At the administrative hearing the ALJ used a VE to opine on jobs Plaintiff could perform given her vocational profile. The ALJ did not include any mental limitations in her hypothetical to the VE, but all of the jobs identified by the VE were unskilled with an SVP of 2. Tr. 68-69. The ALJ also asked the VE about the number of absences and amount of time off task that would be tolerated by an employer. Tr. 70. Although provided the opportunity, Plaintiff's attorney did not pose any questions to the VE or formulate any hypotheticals that included mental limitations. Tr. 70. Coleman v. Colvin, Civ. No. 0:14-2697-RBH, 2015 WL 5474674, at *19 (D.S.C. Sept. 16, 2015) (unpublished) (“[T]he court is unpersuaded by [the plaintiff's] attempts to now challenge the [VE's] testimony and the ALJ's findings and point out possible conflicts when none was raised during the proceeding.”). “While questions posed to the vocational expert must fairly set out all of the claimant's impairments, the question need only reflect those impairments supported by the record. Finally, the hypothetical question may omit non-severe impairments, but must include those that the ALJ finds to be severe.” Russell v. Barnhart, 58 Fed.Appx. 25, 30 (4th Cir. 2003) (internal citations omitted). In this case the ALJ determined Plaintiff's mental impairment to be non-severe, so there was no need to include a mental limitation in her hypothetical to the VE.
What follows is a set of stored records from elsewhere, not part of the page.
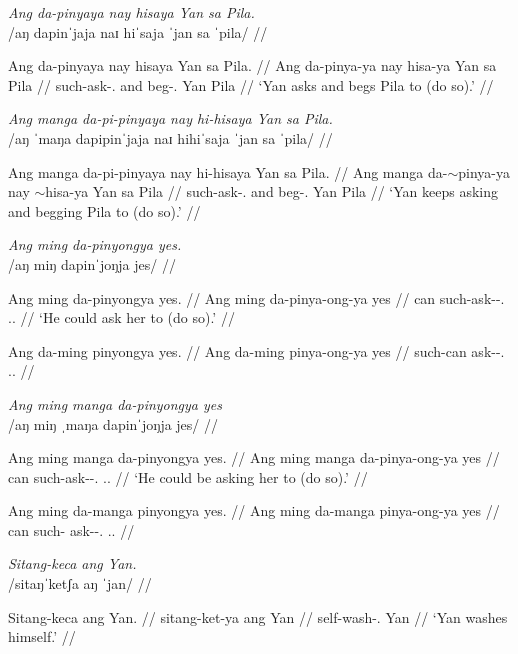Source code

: \documentclass[12pt,a4paper]{scrartcl}
\newcommand{\TsgM}{{\Tsg}.{\M}}
\newcommand{\TsgF}{{\Tsg}.{\F}}
\newcommand{\til}{$\sim$} %
\begin{document}
\ex\begingl
\glpreamble \textit{Ang da-pinyaya nay hisaya Yan sa Pila.} \\
	/aŋ dapinˈjaja naɪ hiˈsaja ˈjan sa ˈpila/ //

	\gla Ang da-pinyaya nay hisaya Yan sa Pila. //
	\glb Ang da-pinya-ya nay hisa-ya Yan sa Pila //
	\glc \AgtT{} such-ask-\TsgM{} and beg-\TsgM{} Yan \Parg{} Pila //
	\glft `Yan asks and begs Pila to (do so).' //
\endgl\xe

\ex\begingl
\glpreamble \textit{Ang manga da-pi-pinyaya nay hi-hisaya Yan sa Pila.} \\
	/aŋ ˈmaŋa dapipinˈjaja naɪ hihiˈsaja ˈjan sa ˈpila/ //

	\gla Ang manga da-pi-pinyaya nay hi-hisaya Yan sa Pila. //
	\glb Ang manga da-\Iter{}\til{}pinya-ya nay \Iter{}\til{}hisa-ya Yan sa Pila //
	\glc \AgtT{} \Prog{} such-ask-\TsgM{} and beg-\TsgM{} Yan \Parg{} Pila //
	\glft `Yan keeps asking and begging Pila to (do so).' //
\endgl\xe

\pex
\a\begingl
\glpreamble \textit{Ang ming da-pinyongya yes.} \\
	/aŋ miŋ dapinˈjoŋja jes/ //

	\gla Ang ming da-pinyongya yes. //
	\glb Ang ming da-pinya-ong-ya yes //
	\glc \AgtT{} can such-ask-\Irr{}-\TsgM{} \TsgF{}.\Parg{} //
	\glft `He could ask her to (do so).' //
\endgl

\a\ljudge*\begingl
	\gla Ang da-ming pinyongya yes. //
	\glb Ang da-ming pinya-ong-ya yes //
	\glc \AgtT{} such-can ask-\Irr{}-\TsgM{} \TsgF{}.\Parg{} //
\endgl
\xe

\pex
\a\begingl
\glpreamble \textit{Ang ming manga da-pinyongya yes} \\
	/aŋ miŋ ˌmaŋa dapinˈjoŋja jes/ //

	\gla Ang ming manga da-pinyongya yes. //
	\glb Ang ming manga da-pinya-ong-ya yes //
	\glc \AgtT{} can \Prog{} such-ask-\Irr{}-\TsgM{} \TsgF{}.\Parg{} //
	\glft `He could be asking her to (do so).' //
\endgl

\a\ljudge*\begingl
	\gla Ang ming da-manga pinyongya yes. //
	\glb Ang ming da-manga pinya-ong-ya yes //
	\glc \AgtT{} can such-\Prog{} ask-\Irr{}-\TsgM{} \TsgF{}.\Parg{} //
\endgl
\xe

\ex\begingl
\glpreamble \textit{Sitang-keca ang Yan.}\\
	/sitaŋˈketʃa aŋ ˈjan/ //

\gla Sitang-keca ang Yan. //
\glb sitang-ket-ya ang Yan //
\glc self-wash-\TsgM{} \Aarg{} Yan //
\glft `Yan washes himself.' //
\endgl\xe
\end{document}
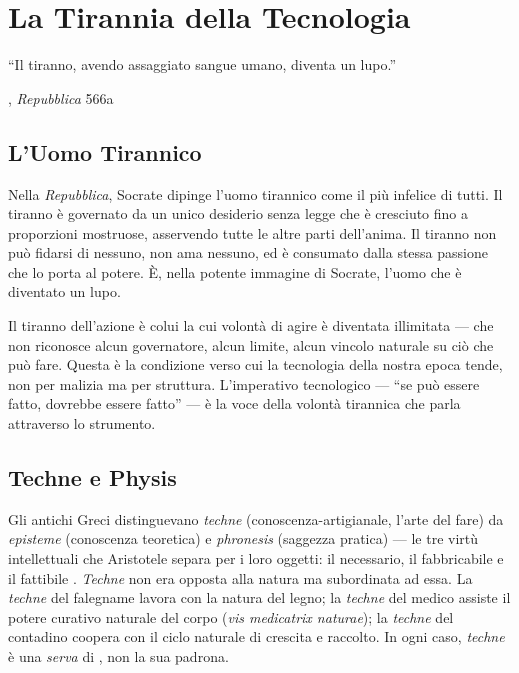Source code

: \chapter{La Tirannia della Tecnologia}

\epigraph{``Il tiranno, avendo assaggiato sangue umano, diventa un lupo.''}
{\textcite{plato1997complete}, \emph{Repubblica} 566a}

\section{L'Uomo Tirannico}

Nella \emph{Repubblica}, Socrate dipinge l'uomo tirannico come il pi\`u
infelice di tutti. Il tiranno \`e governato da un unico desiderio senza
legge che \`e cresciuto fino a proporzioni mostruose, asservendo tutte
le altre parti dell'anima. Il tiranno non pu\`o fidarsi di nessuno, non
ama nessuno, ed \`e consumato dalla stessa passione che lo porta al
potere. \`E, nella potente immagine di Socrate, l'uomo che \`e diventato
un lupo.

Il tiranno dell'azione \`e colui la cui volont\`a di agire \`e diventata
illimitata --- che non riconosce alcun governatore, alcun limite, alcun
vincolo naturale su ci\`o che pu\`o fare. Questa \`e la condizione verso
cui la tecnologia della nostra epoca tende, non per malizia ma per
struttura. L'imperativo tecnologico --- ``se pu\`o essere fatto, dovrebbe
essere fatto'' --- \`e la voce della volont\`a tirannica che parla
attraverso lo strumento.

\section{Techne e Physis}

Gli antichi Greci distinguevano \emph{techne} (conoscenza-artigianale,
l'arte del fare) da \emph{episteme} (conoscenza teoretica) e
\emph{phronesis} (saggezza pratica) --- le tre virt\`u intellettuali che
Aristotele separa per i loro oggetti: il necessario, il fabbricabile e il
fattibile \parencite[VI.3--5]{aristotle2000ethics}. \emph{Techne} non era opposta alla
natura ma subordinata ad essa. La \emph{techne} del falegname lavora con
la natura del legno; la \emph{techne} del medico assiste il potere
curativo naturale del corpo (\emph{vis medicatrix naturae}); la
\emph{techne} del contadino coopera con il ciclo naturale di crescita e
raccolto. In ogni caso, \emph{techne} \`e una \emph{serva} di \physis,
non la sua padrona.

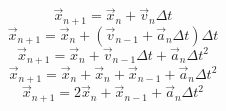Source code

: \documentclass[12pt]{article}
\begin{document}
\[ \Vec{x}_{n+1} = \Vec{x}_{n} +  \Vec{v}_{n} \Delta t \]
\[ \Vec{x}_{n+1} = \Vec{x}_{n} +  (\Vec{v}_{n-1} + \Vec{a}_{n} \Delta t)\Delta t \]
\[ \Vec{x}_{n+1} = \Vec{x}_{n} +  \Vec{v}_{n-1}\Delta t + \Vec{a}_{n} \Delta t^2 \]
\[ \Vec{x}_{n+1} = \Vec{x}_{n} +  \Vec{x}_{n} + \Vec{x}_{n-1} + \Vec{a}_{n} \Delta t^2 \]
\[ \Vec{x}_{n+1} = 2\Vec{x}_{n} + \Vec{x}_{n-1} + \Vec{a}_{n} \Delta t^2 \]
\end{document}
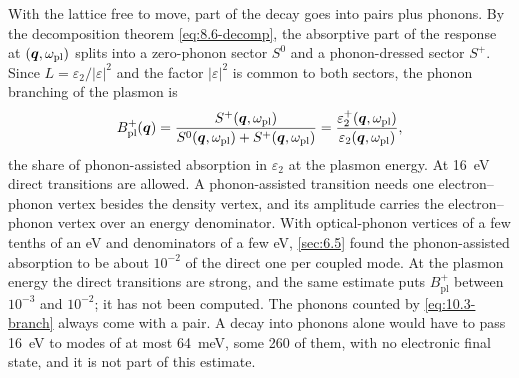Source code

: With the lattice free to move, part of the decay goes into pairs plus phonons. By the decomposition theorem \cref{eq:8.6-decomp}, the absorptive part of the response at $(\bm{q},\omega_{\mathrm{pl}})$ splits into a zero-phonon sector $S^0$ and a phonon-dressed sector $S^+$. Since $L = \varepsilon_2/|\varepsilon|^2$ and the factor $|\varepsilon|^2$ is common to both sectors, the phonon branching of the plasmon is
\begin{equation}
  B_{\mathrm{pl}}^+(\bm{q}) = \frac{S^+(\bm{q},\omega_{\mathrm{pl}})}{S^0(\bm{q},\omega_{\mathrm{pl}}) + S^+(\bm{q},\omega_{\mathrm{pl}})} = \frac{\varepsilon_2^+(\bm{q},\omega_{\mathrm{pl}})}{\varepsilon_2(\bm{q},\omega_{\mathrm{pl}})} ,
  \label{eq:10.3-branch}
\end{equation}
the share of phonon-assisted absorption in $\varepsilon_2$ at the plasmon energy. At \SI{16}{eV} direct transitions are allowed. A phonon-assisted transition needs one electron--phonon vertex besides the density vertex, and its amplitude carries the electron--phonon vertex over an energy denominator. With optical-phonon vertices of a few tenths of an eV and denominators of a few eV, \cref{sec:6.5} found the phonon-assisted absorption to be about $10^{-2}$ of the direct one per coupled mode. At the plasmon energy the direct transitions are strong, and the same estimate puts $B_{\mathrm{pl}}^+$ between $10^{-3}$ and $10^{-2}$; it has not been computed. The phonons counted by \cref{eq:10.3-branch} always come with a pair. A decay into phonons alone would have to pass \SI{16}{eV} to modes of at most \SI{64}{meV}, some 260 of them, with no electronic final state, and it is not part of this estimate.
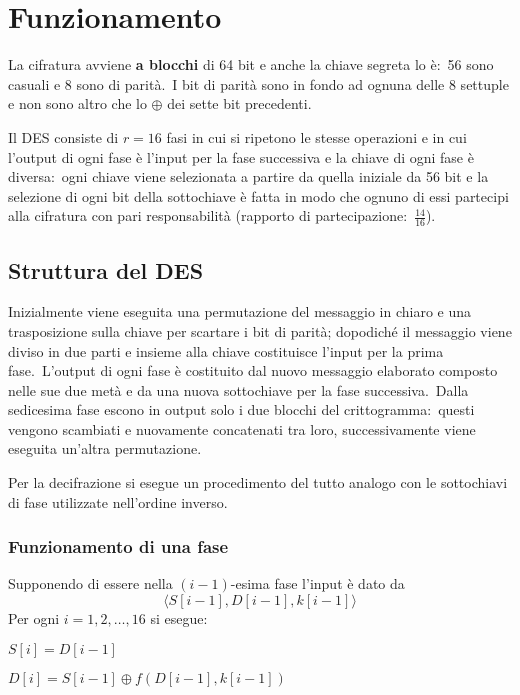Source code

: \section{Funzionamento}

La cifratura avviene \textbf{a blocchi} di 64 bit e anche la chiave segreta lo è:\ 56 sono casuali e 8 sono di parità.\
I bit di parità sono in fondo ad ognuna delle 8 settuple e non sono altro che lo $\oplus$ dei sette bit precedenti.\

Il DES consiste di $r=16$ fasi in cui si ripetono le stesse operazioni e in cui l'output di ogni fase è l'input per la fase successiva e la chiave di ogni fase è diversa:\ ogni chiave viene selezionata a partire da quella iniziale da 56 bit e la selezione di ogni bit della sottochiave è fatta in modo che ognuno di essi partecipi alla cifratura con pari responsabilità (rapporto di partecipazione:\ $\frac{14}{16}$).\

\subsection{Struttura del DES}

Inizialmente viene eseguita una permutazione del messaggio in chiaro e una trasposizione sulla chiave per scartare i bit di parità; dopodiché il messaggio viene diviso in due parti e insieme alla chiave costituisce l'input per la prima fase.\
L'output di ogni fase è costituito dal nuovo messaggio elaborato composto nelle sue due metà e da una nuova sottochiave per la fase successiva.\
Dalla sedicesima fase escono in output solo i due blocchi del crittogramma:\ questi vengono scambiati e nuovamente concatenati tra loro, successivamente viene eseguita un'altra permutazione.\

Per la decifrazione si esegue un procedimento del tutto analogo con le sottochiavi di fase utilizzate nell'ordine inverso.\

\subsubsection{Funzionamento di una fase}

Supponendo di essere nella $(i-1)$-esima fase l'input è dato da \[\langle S[i-1], D[i-1], k[i-1] \rangle\]
Per ogni $i=1,2,\dots,16$ si esegue:

\begin{flushleft}
    $S[i] = D[i-1]$

    $D[i] = S[i-1] \oplus f(D[i-1], k[i-1])$
\end{flushleft}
Even if the ALJ erred by not including in her RFC assessment a limitation regarding Plaintiff's inability to perform complex tasks, the error would be harmless based on the jobs identified at Step Five. The DOT job descriptions include a “definition trailer” indicating things such as the strength rating for the job, the SVP needed, and the General Education Development (“GED”) (reasoning, mathematical, and language) required for satisfactory job performance. DOT, App. C, 1991 WL 688702. A GED reasoning level of two provides that the worker should be able to apply “commonsense understanding to carry out detailed but uninvolved written or oral instructions. Deal with problems involving a few concrete variables in or from standardized situations.” Id. Here, two of the jobs identified by the VE have a reasoning level of two: small products assembler, DOT number 706.684-022, 1991 WL 679050; and ticket taker, DOT number 344.667-010, 1991 WL 672863. The Fourth Circuit has determined that there is no apparent conflict between GED reasoning level two jobs and a limitation to simple, routine tasks. Lawrence v. Saul, 941 F.3d 140, 143 (4th Cir. 2019). Because the ALJ found Plaintiff could perform the jobs of small products assembler and ticket taker, which existed in significant numbers and did not require that Plaintiff complete complex tasks, any alleged error in not including this limitation in her RFC did not affect the Step Five findings and was, therefore, harmless.

The third job identified by the VE, storage rental clerk, DOT number 295.367-026, is a GED reasoning level three. 1991 WL 672594. A level three provides that the worker should be able to apply “commonsense understanding to carry out instructions furnished in written, oral, or diagrammatic form. Deal with problems involving several concrete variables in or from standardized situations.” DOT, App. C, 1991 WL 688702.

Substantial evidence supports the ALJ's RFC assessment excluding any mental limitations.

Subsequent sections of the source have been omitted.